We are all in comfortable health. Laura is a stout, healthy girl. Sarah is not quite as stout, but not a feeble child. She is subject to fainting turns, I think rather out-growing it. She was quite ill a few weeks last winter and we thought best to keep her out of school one term. She grows very fast, is very large for her age and so is Laura. How I do wish you could see them. They are both very promising girls. We think but very few equal to them. Sarah is the very image of her mother, a sweet, good child. Laura’s teachers tell me she is a good scholar. They both have many very warm, sympathizing friends in this place. It would be a very great pleasure to me if we could see each other face to face. Oh, how many, many times we could talk over that we can not well put on paper. I will hope and hope on that we may yet meet on earth. It would give me the greatest pleasure to visit my native place, but at my advanced age I can hardly expect to. And were I to take a journey I should feel it my duty to visit my dear mother. She is in comfortable health, able to attend church and visit with her neighbors. She was ninety-one last Feb., and I feel the infirmities of age seventy-three next Sept. My mother lives in Ohio and should I be permitted to visit her I shall call on your daughter Mrs. Stone.
I trust that we shall all feel our hearts enlarged with gratitude that we are permitted to learn so much of our children’s welfare, that they were safe at that time and not on the battlefield and feel to pray earnestly that they may still be protected and be once more permitted to visit us. Laura and Sarah Belle both with to be remembered to yourself and their relatives. They often talk and plan a visit to your place, dear children, how I wish it could be. Please write me as often as is convenient. I must stop as it is late. May Heaven’s blessings rest upon you and Yours is the prayer of your dear friend, P. L. Look
Mary (Polly) Loomis Look
Laura Look to Mrs. Laura Lincoln - Copy of a letter from N.L. Look to his parents.
Wyoming, July 14th, 1864
My dear Grandmother,
We have just received a letter from father by this morning’s mail. I give you a full copy of it:
Dear Parents,
I am afraid you have concluded before this that you are never to hear from me again. I have written two or three times since getting Bro. Sam’s letter in Oct. last but conclude you never received them. Brother Josiah and I are both well and living comfortably. He has been allowed to remain at home so far because he is raising so much grain and meat and the Government gets the benefit of it at a much less than market price. The last conscription acts takes me unless I can make it appear to a board, that will sit here the 20th of this month, that I can be of more service to the country in carrying on my business than I would be in the army. Our cases are both to be decided at the same time. If I am disappointed then you may look for me soon after that time. Jo has no notion of leaving in any event. I should have tried and gone through the lines long ago to see you but for the danger and impossibility of carrying Columbia with me, and the certainty of having my property destroyed in our absence. And my next wish to seeing you is that you might see and get acquainted with her. I have borne the separation from all of you and especially from my dear children with some degree of patience because I have thought for months that in a few weeks at farthest this part of the country would be over-run and held so I could go and return without being looked on as a spy or deserter by my neighbors and without danger of being bush-wacked on the border by desperadoes.

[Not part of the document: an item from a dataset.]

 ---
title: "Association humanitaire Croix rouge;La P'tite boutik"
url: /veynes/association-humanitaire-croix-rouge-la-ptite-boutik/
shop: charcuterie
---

I suppose Laura and Sarah are large girls by this time. Young ladies perhaps they think, but I love to think of them as I saw them last four years ago and as they will always appear to my mind if I should never see them again. I believe their mother is almost as anxious to see them as I am myself and I am all the more anxious you should all meet from the assurance I feel that you will all be pleased with each other. I imagine Laura and Sarah very nice little girls who study their books closely and give their Grandmother, Aunts and teachers as little trouble as possible, comb their grandfather’s beard and do a great many other little offices for his comfort and never differ with their cousins or schoolmates.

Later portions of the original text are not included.